Symmetric Network with Spatial Relationship Modeling for Natural Language-based Vehicle Retrieval

🏆 The 1st Place Solution for AICity2022 Challenge Track2: Natural Language-Based Vehicle Retrieval.

[official results] [paper] [slides] [arxiv]

We have two codebases and get the final results with these two:

One is this repo: https://github.com/hbchen121/AICITY2022_Track2_SSM
Another is at here: https://github.com/ZhaoChuyang/AIC22-Track2-SMM

Prepare

Preprocess the dataset to prepare frames, motion maps, NLP augmentation

python3 scripts/extract_vdo_frms.py to extract frames from dataset.

bash scripts/iou.sh to generate IOU-filtered motion maps.

python3 scripts/deal_nlpaug.py to perform NLP subject augmentation.

python3 scripts/deal_nlpaug_2.py to perform NLP motion augmentation.

python3 scripts/deal_nlpaug_3.py to perform NLP location augmentation.
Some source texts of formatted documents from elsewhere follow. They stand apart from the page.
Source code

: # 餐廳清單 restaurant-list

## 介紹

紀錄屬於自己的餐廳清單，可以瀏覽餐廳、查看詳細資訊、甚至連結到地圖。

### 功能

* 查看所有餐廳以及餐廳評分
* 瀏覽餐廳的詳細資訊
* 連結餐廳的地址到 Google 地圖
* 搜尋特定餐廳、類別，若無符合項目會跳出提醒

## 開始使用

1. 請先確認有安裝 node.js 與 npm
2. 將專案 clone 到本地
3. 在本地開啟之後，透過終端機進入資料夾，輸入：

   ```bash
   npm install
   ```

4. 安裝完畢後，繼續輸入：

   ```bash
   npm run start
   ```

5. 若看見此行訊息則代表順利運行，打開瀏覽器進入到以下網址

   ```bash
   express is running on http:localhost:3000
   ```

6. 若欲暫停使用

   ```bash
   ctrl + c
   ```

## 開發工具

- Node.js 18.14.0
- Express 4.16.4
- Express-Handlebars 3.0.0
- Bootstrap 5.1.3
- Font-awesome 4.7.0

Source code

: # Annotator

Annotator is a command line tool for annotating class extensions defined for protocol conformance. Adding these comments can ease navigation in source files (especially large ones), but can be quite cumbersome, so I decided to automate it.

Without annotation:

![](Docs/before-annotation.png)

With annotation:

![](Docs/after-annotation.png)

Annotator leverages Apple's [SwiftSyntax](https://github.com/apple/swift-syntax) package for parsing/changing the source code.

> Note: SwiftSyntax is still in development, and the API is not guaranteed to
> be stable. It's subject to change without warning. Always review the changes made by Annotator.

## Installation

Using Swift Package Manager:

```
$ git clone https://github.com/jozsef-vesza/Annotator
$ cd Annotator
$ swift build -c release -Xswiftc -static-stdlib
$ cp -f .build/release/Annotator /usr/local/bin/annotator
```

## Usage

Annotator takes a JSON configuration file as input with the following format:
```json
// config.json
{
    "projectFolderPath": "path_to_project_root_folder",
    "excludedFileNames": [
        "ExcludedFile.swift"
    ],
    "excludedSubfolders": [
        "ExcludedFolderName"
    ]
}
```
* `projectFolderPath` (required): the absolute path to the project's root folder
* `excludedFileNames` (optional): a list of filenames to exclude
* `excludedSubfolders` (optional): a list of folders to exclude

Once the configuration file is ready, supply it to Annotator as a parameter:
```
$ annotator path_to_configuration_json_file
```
Download checkpoints, extracted features and Spatial features.

The directory structures in data2022 and checkpoints are as follows：

.
├── checkpoints
│   ├── single_baseline_aug1.pth
│   ├── single_baseline_aug1_plus.pth
│   ├── single_baseline_aug2.pth
|   ├── circle_loss.pth
|   ├── view_triplet_hard.pth
│   ├── dual_baseline_aug1.pth
│   └── dual_baseline_aug3.pth
├── data2022
│   ├── train-tracks.json
│   ├── train-tracks_nlpaug.json    ## Subject augmentation (Refer to scripts/deal_nlpaug.py)
│   ├── train-tracks_nlpaug_2.json  # Motion augmentation (Refer to scripts/deal_nlpaug_2.py)
│   ├── train-tracks_nlpaug_3.json  # Location augmentation (Refer to scripts/deal_nlpaug_3.py)
│   └── ...
├── lang_img_feats
│   ├── img_lang_feat_single_baseline_aug1_plus.pth
│   └── ...
└── spatial_feat
    ├── query_lang_embeds.pkl
    └── track_car_embeds.pkl

Train

The configuration files are in configs and train different models by (set up the right data path first):

bash run/single_baseline_aug1.sh
bash run/single_baseline_aug1_plus.sh
bash run/single_baseline_aug2.sh
bash run/circle_loss.sh
bash run/view_triplet_hard.sh
bash run/dual_baseline_aug3.sh

You can also change the RESTORE_FROM in your configuration file to checkpoints, and load checkpoints to eval (download the checkpoints first). Take dual_baseline_aug1 as an example:

bash run/eval_only.sh

Ensemble and Submit

Change the RESTORE_FROM in your configuration file to the checkpoints downloaded here, load these model and extract the embeddings.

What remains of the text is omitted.